New State of Nuclear Matter: Nearly Perfect Fluid of Quarks and Gluons in Heavy Ion Collisions at RHIC Energies

TL;DR

This paper reviews experimental evidence from RHIC and LHC demonstrating the creation of a nearly perfect fluid of quarks and gluons, known as the quark-gluon plasma, in high-energy heavy-ion collisions, highlighting its unique properties and ongoing mysteries.

Contribution

It summarizes key experimental findings and theoretical models supporting the existence of a strongly-interacting, nearly perfect liquid quark-gluon plasma in heavy-ion collisions at RHIC and LHC.

Findings

Creation of a dense, strongly-interacting medium in Au+Au collisions

Reproduction of flow results by IP-Glasma and hydrodynamic models

Evidence of a nearly perfect liquid with low shear viscosity to entropy ratio

Abstract

This article reviews several important results from RHIC experiments and discusses their implications. They were obtained in a unique environment for studying QCD matter at temperatures and densities that exceed the limits wherein hadrons can exist as individual entities and raises to prominence the quark-gluon degrees of freedom. These findings are supported by major experimental observations via measuring of the bulk properties of particle production, particle ratios and chemical freeze-out conditions, and elliptic flow; followed by hard probe measurements.

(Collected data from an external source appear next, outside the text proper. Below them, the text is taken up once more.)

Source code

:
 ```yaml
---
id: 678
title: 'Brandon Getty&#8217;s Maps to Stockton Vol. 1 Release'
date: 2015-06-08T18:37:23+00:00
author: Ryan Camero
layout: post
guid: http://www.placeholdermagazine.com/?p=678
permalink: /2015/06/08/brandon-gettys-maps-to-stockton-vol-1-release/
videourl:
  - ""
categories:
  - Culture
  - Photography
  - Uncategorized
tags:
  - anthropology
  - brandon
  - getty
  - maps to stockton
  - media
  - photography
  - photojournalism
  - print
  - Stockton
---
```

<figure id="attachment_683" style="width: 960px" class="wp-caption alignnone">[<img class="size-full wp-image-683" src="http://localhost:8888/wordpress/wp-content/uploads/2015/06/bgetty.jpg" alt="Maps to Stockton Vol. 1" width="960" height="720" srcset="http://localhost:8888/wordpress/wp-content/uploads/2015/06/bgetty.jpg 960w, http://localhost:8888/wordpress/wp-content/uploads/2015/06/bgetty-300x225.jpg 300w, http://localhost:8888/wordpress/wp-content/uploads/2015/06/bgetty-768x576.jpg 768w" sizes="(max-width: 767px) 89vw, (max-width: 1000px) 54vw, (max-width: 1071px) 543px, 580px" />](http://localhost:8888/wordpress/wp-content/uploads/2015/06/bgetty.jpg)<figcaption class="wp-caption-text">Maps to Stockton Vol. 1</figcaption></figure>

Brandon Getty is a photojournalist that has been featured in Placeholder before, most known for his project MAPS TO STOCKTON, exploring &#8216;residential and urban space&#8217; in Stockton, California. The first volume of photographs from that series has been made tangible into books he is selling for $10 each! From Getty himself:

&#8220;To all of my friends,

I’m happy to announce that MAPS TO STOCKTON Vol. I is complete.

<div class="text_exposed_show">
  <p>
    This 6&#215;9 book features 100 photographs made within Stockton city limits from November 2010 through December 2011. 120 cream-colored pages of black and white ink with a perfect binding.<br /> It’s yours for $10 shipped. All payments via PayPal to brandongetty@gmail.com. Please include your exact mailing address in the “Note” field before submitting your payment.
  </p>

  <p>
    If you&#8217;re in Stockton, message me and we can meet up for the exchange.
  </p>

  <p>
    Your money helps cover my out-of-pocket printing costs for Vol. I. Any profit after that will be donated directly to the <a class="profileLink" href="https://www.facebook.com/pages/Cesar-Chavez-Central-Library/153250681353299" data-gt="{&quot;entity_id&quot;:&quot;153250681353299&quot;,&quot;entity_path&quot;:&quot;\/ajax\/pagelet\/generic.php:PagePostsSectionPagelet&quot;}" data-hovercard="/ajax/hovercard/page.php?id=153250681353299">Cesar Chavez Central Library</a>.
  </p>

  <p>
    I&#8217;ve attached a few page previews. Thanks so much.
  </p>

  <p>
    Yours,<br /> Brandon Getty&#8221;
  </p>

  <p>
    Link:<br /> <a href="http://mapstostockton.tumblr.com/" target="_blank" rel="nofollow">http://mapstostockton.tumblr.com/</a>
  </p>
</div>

The results reveal that a dense, strongly-interacting medium is created in central Au+Au collisions at 200 GeV at RHIC. This revelation of a new state of nuclear matter has also been observed in measurements at the LHC. Further, the IP-Glasma model coupled with viscous hydrodynamic models, which assumes the formation of a QGP, reproduces well the experimental flow results from Au+Au at 200 GeV. This implies that the fluctuations in the initial geometry state are important and the created medium behaves as a nearly perfect liquid of nuclear matter because it has an extraordinarily low ratio of shear viscosity to entropy density. However, these discoveries are far from being fully understood. Furthermore, recent experimental results from RHIC and LHC in small p+A, d+Au and He+A collision systems provide brand new insight into the role of initial and final state effects. These have proven to be interesting and more surprising than originally anticipated; and could conceivably shed new light in our understanding of collective behavior in heavy-ion physics. Accordingly, the focus of the experiments at both facilities RHIC and the LHC is on detailed exploration of the properties of this new state of nuclear matter, the QGP.